Last edited: September 06, 2004

Indian High Court Dismisses Sodomy Law Challenge

International Gay and Lesbian Human Rights Commission (IGLHRC), September 4, 2004

Contacts: Paula Ettelbrick, IGLHRC

Vivek Divan, Lawyers Collective
HIV/AIDS Unit, Mumbai, India

New York—On September 2, 2004, Indian human rights advocates suffered a disappointing setback when the Delhi High Court dismissed a legal challenge to Section 377 of the Indian Penal Code, India’s sodomy law. The Court claimed that the validity of the sodomy law could not be challenged by anyone “not affected by it.” The case was filed by two prominent Indian organizations that represent the interests of men who have sex with men, the Naz Foundation International and the National AIDS Control Organization. According to the Court, since no sodomy charge had been filed against the groups, they lacked standing to challenge the law.

Section 377 punishes acts of sodomy, buggery and bestiality. Although it criminalizes these acts committed by anyone, the law is commonly used to target, harass and punish lesbian, gay, bisexual and transgender persons.

“The Court has clearly decided that the sexual rights of Indian citizens are not worth its time and attention,” stated Paula Ettelbrick, Executive Director of the International Gay and Lesbian Human Rights Commission (IGLHRC), who is a lawyer by profession. “This is an unacceptable insult, in particular, to the millions of lesbian, gay, bisexual and transgender people in India forced to live under a social and legal regime of stigma, shame and persecution because of their sexuality.”

According to Ettelbrick, the Court’s ruling cuts against the clear dictates of international human rights law as well as a growing trend to recognize the constitutional violations imposed by sodomy laws. In 1994, the United Nations Human Rights Committee set an international precedent when it decided in Toonen v. Australia that Tasmania’s sodomy law violated the International Covenant on Political and Civil Rights, the prime international human rights treaty. The European Human Rights Court ruled in 1988 in Norris v. Ireland that the country’s sodomy law violates the European Convention on Human Rights and Fundamental Freedoms. Both the South African (1998) and United States (2003) Supreme Courts cited the subordination and persecution particularly suffered by lesbians and gay men in ruling that sodomy laws violate fundamental constitutional rights.

The Indian case began in June 2001, when police in the city of Lucknow raided and sealed the offices of Naz and NACO, and arrested four workers. The police also raided the various cruising areas of Lucknow and arrested seven people. The four arrested workers were charged with conspiring to commit “unnatural sexual acts” under Section 377 of the Indian Penal Code. They were also charged with at least four other counts of obscenity because safer-sex educational materials were found on their premises and were construed as pornography. The AIDS workers were kept in captivity for more than 45 days and were refused bail twice before being granted bail by the High Court.

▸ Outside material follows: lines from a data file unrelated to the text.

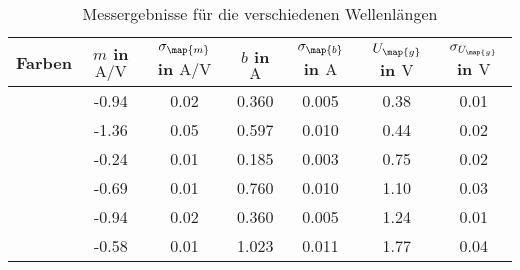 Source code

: \begin{table}
\centering
\caption{Messergebnisse für die verschiedenen Wellenlängen}
\label{tab: messergebnisse}
\begin{tabular}{ S S S S S S S }
\toprule
 {Farben} & {$m$ in $\si{\ampere\per\volt}$} & { $\sigma_{\map{m}}$ in $\si{\ampere\per\volt}$ } & { $b$ in $\si{\ampere}$} & { $\sigma_{\map{b}}$ in $\si{\ampere}$} & {$U_{\map{g}}$ in $\si{\volt}$ } & { $\sigma_{U_{\map{g}}}$ in $\si{\volt}$}     \\
\midrule
{}       & -0.94  & 0.02  & 0.360  & 0.005  & 0.38  & 0.01\\
       &  -1.36  & 0.05  & 0.597  & 0.010  & 0.44  & 0.02\\
                   &  -0.24  & 0.01  & 0.185  & 0.003  & 0.75  & 0.02\\
                  &  -0.69  & 0.01  & 0.760  & 0.010  & 1.10  & 0.03\\
                  &  -0.94  & 0.02  & 0.360  & 0.005  & 1.24  & 0.01\\
                   &  -0.58  & 0.01  & 1.023  & 0.011  & 1.77  & 0.04\\                      
\bottomrule
\end{tabular}
\end{table}
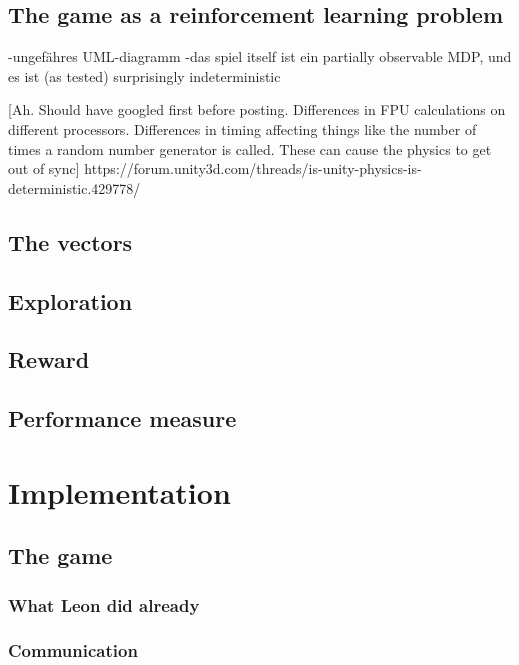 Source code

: \subsection{The game as a reinforcement learning problem}

-ungefähres UML-diagramm
-das spiel itself ist ein partially observable MDP, und es ist (as tested) surprisingly indeterministic

[Ah. Should have googled first before posting. Differences in FPU calculations on different processors. Differences in timing affecting things like the number of times a random number generator is called. These can cause the physics to get out of sync]
https://forum.unity3d.com/threads/is-unity-physics-is-deterministic.429778/

\subsection{The vectors}

\subsection{Exploration}

\subsection{Reward}

\subsection{Performance measure}

\section{Implementation}

\subsection{The game}

\subsubsection{What Leon did already}

\subsubsection{Communication}


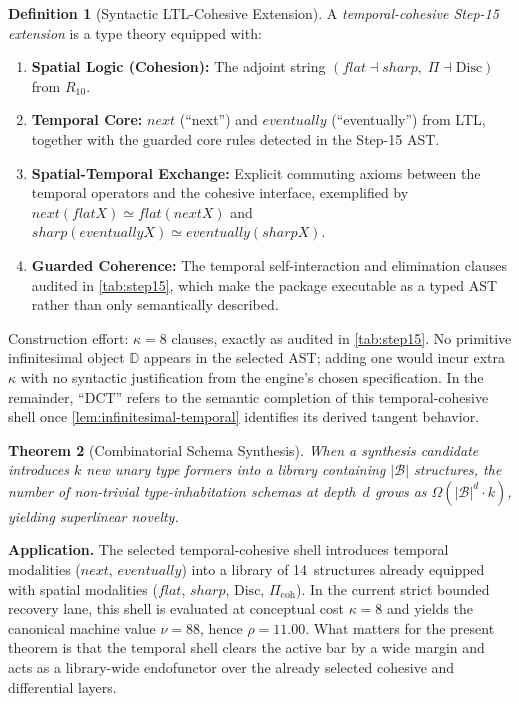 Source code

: \documentclass[11pt,a4paper]{article}
\def\flat{flat}%
\def\sharp{sharp}%
\def\bigcirc{next}%
\def\Diamond{eventually}%
\theoremstyle{plain}
\newtheorem{theorem}{Theorem}[section]
\theoremstyle{definition}
\newtheorem{definition}[theorem]{Definition}
\theoremstyle{remark}
\newcommand{\D}{\mathbb{D}}
\newcommand{\Disc}{\mathrm{Disc}}
\begin{document}
\begin{definition}[Syntactic LTL-Cohesive Extension]
\label{def:dct}
A \emph{temporal-cohesive Step-15 extension} is a type theory equipped with:
\begin{enumerate}[label=(\arabic*), nosep]
\item \textbf{Spatial Logic (Cohesion):} The adjoint string $(\flat \dashv \sharp,\; \Pi \dashv \Disc)$ from $R_{10}$.
\item \textbf{Temporal Core:} $\bigcirc$ (``next'') and $\Diamond$ (``eventually'') from LTL, together with the guarded core rules detected in the Step-15 AST.
\item \textbf{Spatial-Temporal Exchange:} Explicit commuting axioms between the temporal operators and the cohesive interface, exemplified by $\bigcirc(\flat X) \simeq \flat(\bigcirc X)$ and $\sharp(\Diamond X) \simeq \Diamond(\sharp X)$.
\item \textbf{Guarded Coherence:} The temporal self-interaction and elimination clauses audited in \cref{tab:step15}, which make the package executable as a typed AST rather than only semantically described.
\end{enumerate}
Construction effort: $\kappa = 8$ clauses, exactly as audited in \cref{tab:step15}.
No primitive infinitesimal object $\D$ appears in the selected AST; adding one would incur extra $\kappa$ with no syntactic justification from the engine's chosen specification.
In the remainder, ``DCT'' refers to the semantic completion of this temporal-cohesive shell once \cref{lem:infinitesimal-temporal} identifies its derived tangent behavior.
\end{definition}

\begin{theorem}[Combinatorial Schema Synthesis]
\label{thm:tensor}
When a synthesis candidate introduces $k$ new unary type formers into a library containing $|\mathcal{B}|$ structures, the number of non-trivial type-inhabitation schemas at depth~$d$ grows as $\Omega(|\mathcal{B}|^d \cdot k)$, yielding superlinear novelty.
\end{theorem}

\noindent \textbf{Application.}
The selected temporal-cohesive shell introduces temporal modalities ($\bigcirc$, $\Diamond$) into a library of 14~structures already equipped with spatial modalities ($\flat$, $\sharp$, $\Disc$, $\Pi_{\mathrm{coh}}$).
In the current strict bounded recovery lane, this shell is evaluated at conceptual cost $\kappa=8$ and yields the canonical machine value $\nu = 88$, hence $\rho = 11.00$.
What matters for the present theorem is that the temporal shell clears the active bar by a wide margin and acts as a library-wide endofunctor over the already selected cohesive and differential layers.
\end{document}
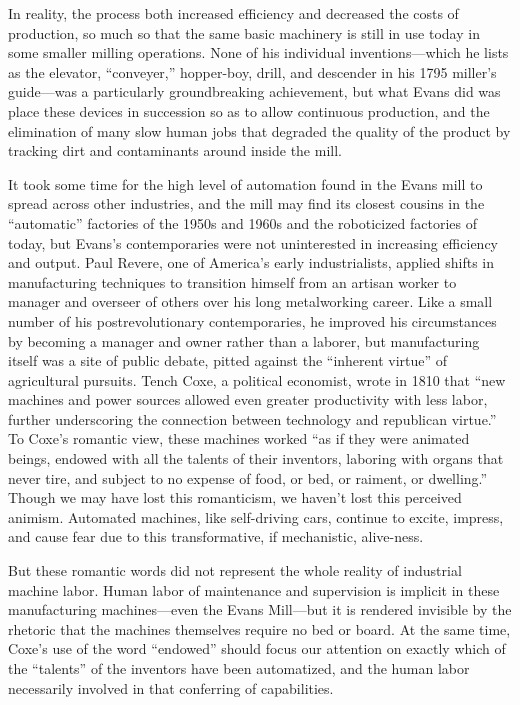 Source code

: In reality, the process both increased efficiency and decreased the costs
of production, so much so that the same basic machinery is still in
use today in some smaller milling operations.\cite{wyegrist} None of his individual
inventions---which he lists as the elevator, ``conveyer,'' hopper-boy,
drill, and descender in his 1795 miller's guide---was a particularly
groundbreaking achievement, but what Evans did was place these devices
in succession so as to allow continuous production, and the
elimination of many slow human jobs that degraded the quality of the
product by tracking dirt and contaminants around inside the
mill.\cite[p. 203]{evansMillguide} 

It took some time for the high level of automation found in the Evans
mill to spread across other industries, and the mill may find its
closest cousins in the ``automatic'' factories of the 1950s and 1960s
and the roboticized factories of today, but Evans's contemporaries
were not uninterested in increasing efficiency and output. Paul
Revere, one of America's early industrialists, applied shifts in
manufacturing techniques to transition himself from an
artisan worker to manager and overseer of others over his long
metalworking career.\cite[p. 187]{martello} Like a small number of his postrevolutionary
contemporaries, he improved his circumstances by becoming a manager
and owner rather than a laborer, but manufacturing itself was a site of public
debate, pitted against the ``inherent virtue'' of agricultural pursuits.
Tench Coxe, a political economist, wrote in 1810 that ``new machines
and power sources allowed even greater productivity with less labor,
further underscoring the connection between technology and republican
virtue.''\cite[p. 217]{martello} To Coxe's romantic view, these machines  worked ``as if they
were animated beings, endowed with all the talents of their inventors,
laboring with organs that never tire, and subject to no expense of
food, or bed, or raiment, or dwelling.''\cite[p. xxv]{coxe} Though we
may have lost this romanticism, we haven't lost this perceived
animism. Automated machines, like self-driving cars, continue to
excite, impress, and cause fear due to this transformative, if
mechanistic, alive-ness.

But these romantic words did not represent the whole reality of
industrial machine labor. Human labor of
maintenance and supervision is implicit in these manufacturing
machines---even the Evans Mill---but it is rendered invisible by the rhetoric that the
machines themselves require no bed or board. At the same time, Coxe's
use of the word ``endowed'' should focus our attention on exactly which
of the ``talents'' of the inventors have been automatized, and the human
labor necessarily involved in that conferring of capabilities.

Even since the arrests, IGLHRC has steadily worked with Indian activists, including members of Naz, to mobilize around to the necessity of overturning the sodomy laws. IGLHRC and the Lawyers Collective HIV/AIDS Unit, who represented the groups in the legal challenge, organized a panel held at the World Social Forum in Mumbai in January 2004 to discuss and formulate local and global strategies for supporting the case.

IGLHRC’s mission is to secure the full enjoyment of the human rights of all people and communities subject to discrimination or abuse on the basis of sexual orientation or expression, gender identity or expression, and/or HIV status. An US-based non-profit, non-governmental organization (NGO), IGLHRC effects this mission through advocacy, documentation, coalition building, public education, and technical assistance.